- PROBLEM STATEMENT: Read the entries below and pull out each line with the string "întrerupere".

- Source texts of formatted documents:

#####

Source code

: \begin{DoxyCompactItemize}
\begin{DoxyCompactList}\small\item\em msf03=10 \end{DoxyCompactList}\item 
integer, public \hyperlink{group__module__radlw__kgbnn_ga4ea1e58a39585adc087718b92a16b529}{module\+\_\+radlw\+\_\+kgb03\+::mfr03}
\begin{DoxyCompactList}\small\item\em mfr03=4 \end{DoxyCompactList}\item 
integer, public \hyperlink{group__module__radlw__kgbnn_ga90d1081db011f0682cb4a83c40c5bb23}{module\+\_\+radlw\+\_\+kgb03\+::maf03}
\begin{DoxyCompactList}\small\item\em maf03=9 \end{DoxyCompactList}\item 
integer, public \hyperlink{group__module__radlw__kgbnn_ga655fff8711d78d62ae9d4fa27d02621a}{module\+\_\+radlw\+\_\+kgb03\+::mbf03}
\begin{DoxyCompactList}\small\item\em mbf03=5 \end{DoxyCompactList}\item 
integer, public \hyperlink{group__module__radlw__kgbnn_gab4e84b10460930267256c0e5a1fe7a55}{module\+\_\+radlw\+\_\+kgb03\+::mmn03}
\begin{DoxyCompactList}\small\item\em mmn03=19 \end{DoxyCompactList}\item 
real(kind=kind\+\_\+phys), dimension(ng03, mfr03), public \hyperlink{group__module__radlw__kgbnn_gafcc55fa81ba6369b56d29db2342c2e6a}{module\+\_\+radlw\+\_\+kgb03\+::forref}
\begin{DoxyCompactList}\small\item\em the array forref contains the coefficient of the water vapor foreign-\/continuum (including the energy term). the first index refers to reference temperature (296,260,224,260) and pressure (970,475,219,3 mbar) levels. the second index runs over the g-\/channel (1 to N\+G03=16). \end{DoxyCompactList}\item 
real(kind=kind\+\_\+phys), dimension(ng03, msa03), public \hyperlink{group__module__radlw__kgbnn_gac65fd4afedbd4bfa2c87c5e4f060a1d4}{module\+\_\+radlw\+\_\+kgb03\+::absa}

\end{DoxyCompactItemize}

#####

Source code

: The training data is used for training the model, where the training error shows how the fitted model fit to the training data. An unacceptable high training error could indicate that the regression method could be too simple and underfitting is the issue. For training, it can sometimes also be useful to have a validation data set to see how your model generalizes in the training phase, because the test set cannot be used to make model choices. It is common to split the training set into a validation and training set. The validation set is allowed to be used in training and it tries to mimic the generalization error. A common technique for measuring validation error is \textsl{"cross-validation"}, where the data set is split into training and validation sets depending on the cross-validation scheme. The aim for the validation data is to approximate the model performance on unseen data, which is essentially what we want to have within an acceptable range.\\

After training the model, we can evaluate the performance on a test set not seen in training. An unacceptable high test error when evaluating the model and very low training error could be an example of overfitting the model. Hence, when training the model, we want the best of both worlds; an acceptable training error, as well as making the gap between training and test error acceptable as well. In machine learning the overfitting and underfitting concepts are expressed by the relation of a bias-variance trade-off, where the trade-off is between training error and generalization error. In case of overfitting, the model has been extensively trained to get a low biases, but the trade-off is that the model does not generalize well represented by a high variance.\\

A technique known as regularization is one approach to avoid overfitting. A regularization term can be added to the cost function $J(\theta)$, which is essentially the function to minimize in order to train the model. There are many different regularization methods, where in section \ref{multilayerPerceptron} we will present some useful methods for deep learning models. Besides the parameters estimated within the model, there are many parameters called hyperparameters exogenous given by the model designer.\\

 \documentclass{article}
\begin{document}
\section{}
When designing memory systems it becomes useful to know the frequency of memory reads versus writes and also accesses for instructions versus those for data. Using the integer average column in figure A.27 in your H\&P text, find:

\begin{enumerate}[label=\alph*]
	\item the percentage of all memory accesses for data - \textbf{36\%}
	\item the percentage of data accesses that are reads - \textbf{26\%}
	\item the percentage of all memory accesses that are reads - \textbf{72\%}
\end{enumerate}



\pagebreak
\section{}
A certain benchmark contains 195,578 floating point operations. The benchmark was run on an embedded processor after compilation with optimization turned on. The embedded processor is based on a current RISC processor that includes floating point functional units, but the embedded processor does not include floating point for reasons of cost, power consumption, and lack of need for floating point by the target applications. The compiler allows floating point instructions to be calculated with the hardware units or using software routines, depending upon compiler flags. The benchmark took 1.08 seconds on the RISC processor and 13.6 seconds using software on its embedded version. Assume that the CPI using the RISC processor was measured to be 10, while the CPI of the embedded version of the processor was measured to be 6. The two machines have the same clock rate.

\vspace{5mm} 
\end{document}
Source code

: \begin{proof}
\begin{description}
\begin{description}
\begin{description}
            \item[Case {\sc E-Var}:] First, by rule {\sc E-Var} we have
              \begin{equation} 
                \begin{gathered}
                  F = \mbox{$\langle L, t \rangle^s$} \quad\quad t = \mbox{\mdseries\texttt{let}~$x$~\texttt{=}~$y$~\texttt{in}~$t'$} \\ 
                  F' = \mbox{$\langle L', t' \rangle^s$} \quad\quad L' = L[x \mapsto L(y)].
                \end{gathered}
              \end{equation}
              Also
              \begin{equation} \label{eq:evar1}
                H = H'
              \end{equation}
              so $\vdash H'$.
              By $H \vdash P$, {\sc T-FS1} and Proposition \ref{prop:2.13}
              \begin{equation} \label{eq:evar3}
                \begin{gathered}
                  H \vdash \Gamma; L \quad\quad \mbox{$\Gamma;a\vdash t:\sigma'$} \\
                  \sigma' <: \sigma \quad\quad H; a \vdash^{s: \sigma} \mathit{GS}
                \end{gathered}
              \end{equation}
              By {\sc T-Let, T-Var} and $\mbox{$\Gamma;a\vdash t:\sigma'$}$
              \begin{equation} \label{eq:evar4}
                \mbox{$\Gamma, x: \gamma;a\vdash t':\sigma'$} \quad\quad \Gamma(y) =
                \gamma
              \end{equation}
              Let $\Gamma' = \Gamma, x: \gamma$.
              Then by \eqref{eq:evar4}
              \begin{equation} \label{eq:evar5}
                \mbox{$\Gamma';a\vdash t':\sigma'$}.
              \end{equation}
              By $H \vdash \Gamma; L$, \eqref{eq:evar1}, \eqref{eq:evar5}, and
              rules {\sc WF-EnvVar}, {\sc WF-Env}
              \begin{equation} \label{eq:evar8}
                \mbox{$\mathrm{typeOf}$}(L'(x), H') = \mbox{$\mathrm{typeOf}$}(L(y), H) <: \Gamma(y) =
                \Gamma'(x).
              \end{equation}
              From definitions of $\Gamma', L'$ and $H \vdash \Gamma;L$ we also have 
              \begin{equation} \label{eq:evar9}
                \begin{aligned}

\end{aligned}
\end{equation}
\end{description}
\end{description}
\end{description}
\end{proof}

#####

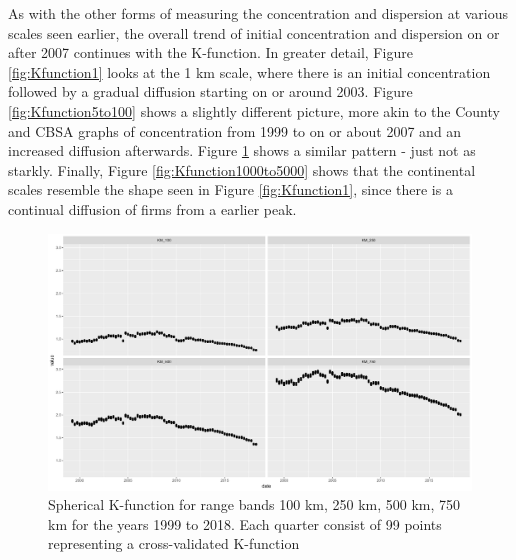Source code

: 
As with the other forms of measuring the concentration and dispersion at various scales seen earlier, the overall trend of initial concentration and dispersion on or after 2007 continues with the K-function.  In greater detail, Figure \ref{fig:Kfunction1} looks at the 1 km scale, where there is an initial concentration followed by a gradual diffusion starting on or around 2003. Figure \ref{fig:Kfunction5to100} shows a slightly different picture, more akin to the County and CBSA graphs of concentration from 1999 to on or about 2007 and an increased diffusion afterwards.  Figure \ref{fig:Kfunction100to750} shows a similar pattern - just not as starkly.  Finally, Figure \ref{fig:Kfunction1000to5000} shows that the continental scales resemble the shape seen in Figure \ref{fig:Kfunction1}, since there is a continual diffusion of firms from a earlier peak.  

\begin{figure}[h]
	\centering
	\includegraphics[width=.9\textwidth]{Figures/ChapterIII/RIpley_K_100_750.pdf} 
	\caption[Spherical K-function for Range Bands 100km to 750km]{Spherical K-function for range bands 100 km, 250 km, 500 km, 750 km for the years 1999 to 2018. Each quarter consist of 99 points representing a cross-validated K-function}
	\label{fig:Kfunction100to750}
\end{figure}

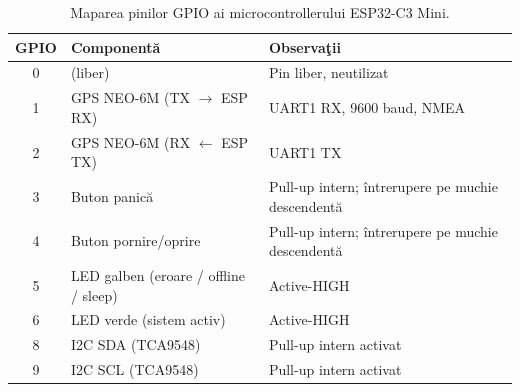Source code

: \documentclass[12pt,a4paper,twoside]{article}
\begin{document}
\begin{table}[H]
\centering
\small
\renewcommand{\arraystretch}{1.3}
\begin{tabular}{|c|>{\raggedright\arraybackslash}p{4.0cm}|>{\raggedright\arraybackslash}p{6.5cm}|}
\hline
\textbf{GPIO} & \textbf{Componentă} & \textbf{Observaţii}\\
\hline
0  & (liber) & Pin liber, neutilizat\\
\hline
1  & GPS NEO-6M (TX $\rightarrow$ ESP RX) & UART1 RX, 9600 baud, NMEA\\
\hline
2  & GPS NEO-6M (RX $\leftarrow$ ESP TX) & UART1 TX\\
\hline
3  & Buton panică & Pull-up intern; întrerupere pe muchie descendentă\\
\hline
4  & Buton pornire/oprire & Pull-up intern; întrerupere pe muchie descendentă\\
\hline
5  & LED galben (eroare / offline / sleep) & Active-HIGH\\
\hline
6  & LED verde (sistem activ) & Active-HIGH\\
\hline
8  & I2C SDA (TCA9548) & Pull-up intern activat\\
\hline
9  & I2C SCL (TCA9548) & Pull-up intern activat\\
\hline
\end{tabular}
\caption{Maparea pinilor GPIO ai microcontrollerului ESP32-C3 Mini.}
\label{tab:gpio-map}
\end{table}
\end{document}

#####

- ANSWER TO THIS PROBLEM:
3  & Buton panică & Pull-up intern; întrerupere pe muchie descendentă\\
4  & Buton pornire/oprire & Pull-up intern; întrerupere pe muchie descendentă\\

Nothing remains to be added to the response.